To start it off the workshop was great! I had worried that perhaps I had been foolish in thinking it would be worth the trouble and expense it cost. But actually it was so much more than I imagined when I first read about it. The instructor, Betsy Williams, is a graduate of St. John’s College in Santa Fe. She spent 5 years as an apprentice in Japan. Then returned to New Mexico where she built her home (herself) and her wood firing kiln—which took 2 years to complete. Her focus in this workshop was decorating ware with traditional Japanese techniques—it was very inspiring and I am itching to get into the studio and practice/learn to apply some of what she demonstrated this weekend.
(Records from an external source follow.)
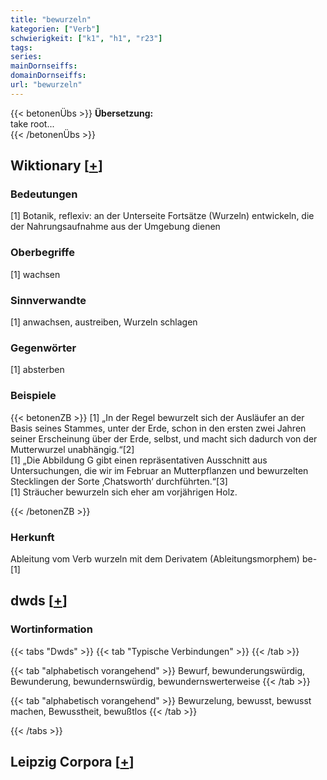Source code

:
 ```yaml
---
title: "bewurzeln"
kategorien: ["Verb"]
schwierigkeit: ["k1", "h1", "r23"]
tags:
series:
mainDornseiffs:
domainDornseiffs:
url: "bewurzeln"
---
```


{{< betonenÜbs >}}
**Übersetzung:**  
take root...  
{{< /betonenÜbs >}}

## Wiktionary [[+](https://de.wiktionary.org/wiki/bewurzeln)]

### Bedeutungen
[1] Botanik, reflexiv: an der Unterseite Fortsätze (Wurzeln) entwickeln, die der Nahrungsaufnahme aus der Umgebung dienen  

### Oberbegriffe
[1] wachsen  

### Sinnverwandte
[1] anwachsen, austreiben, Wurzeln schlagen  

### Gegenwörter
[1] absterben  

### Beispiele
{{< betonenZB >}}
[1] „In der Regel bewurzelt sich der Ausläufer an der Basis seines Stammes, unter der Erde, schon in den ersten zwei Jahren seiner Erscheinung über der Erde, selbst, und macht sich dadurch von der Mutterwurzel unabhängig.“[2]  
[1] „Die Abbildung G gibt einen repräsentativen Ausschnitt aus Untersuchungen, die wir im Februar an Mutterpflanzen und bewurzelten Stecklingen der Sorte ‚Chatsworth‘ durchführten.“[3]  
[1] Sträucher bewurzeln sich eher am vorjährigen Holz.  

{{< /betonenZB >}}
### Herkunft
Ableitung vom Verb wurzeln mit dem Derivatem (Ableitungsmorphem) be-[1]  



## dwds [[+](https://www.dwds.de/wb/bewurzeln)]

### Wortinformation
{{< tabs "Dwds" >}}
{{< tab "Typische Verbindungen" >}}
{{< /tab >}}

{{< tab "alphabetisch vorangehend" >}}
Bewurf, bewunderungswürdig, Bewunderung, bewundernswürdig, bewundernswerterweise
{{< /tab >}}

{{< tab "alphabetisch vorangehend" >}}
Bewurzelung, bewusst, bewusst machen, Bewusstheit, bewußtlos
{{< /tab >}}

{{< /tabs >}}

## Leipzig Corpora [[+](https://corpora.uni-leipzig.de/en/res?word=bewurzeln&corpusId=deu_newscrawl-public_2018)]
The minute the workshop was over Sunday afternoon we took off north to visit our friends, Johanne and Carl, who live outside Penasco, just south of Taos in the mountains. They, too, built their own home with their own hands. Carl is an incredible wood worker and made all the furniture (tables, chairs, stools, cabinets—kitchen and bath—doors, chests-of-drawers (3), and gorgeous head-board for their bed. Each piece is a work of art—beautiful work. He has also made doors and cabinets for neighbors’ homes—as well as furniture that he sells at the local studio tour each year. They had just returned from a month in Peru—and had wonderful tales to tell of that trip.
On Tuesday they took us to visit a potter friend, Shel Neymark, and his wife, Liz. They, too, built their home and guest house with their own 2 hands! Shel made all the tile work in the house—gorgeous! As well as floor and table lamps and wall sconces! They have Carl’s cabinetry in the bath and the kitchen and Carl's doors throughout their house. They are living in the guest house right now and renting out the main house—but the renter was out of town so we got to see it, too. And Shel's studio with his wonderful ceramic floor lamps and a whimiscal coffee service!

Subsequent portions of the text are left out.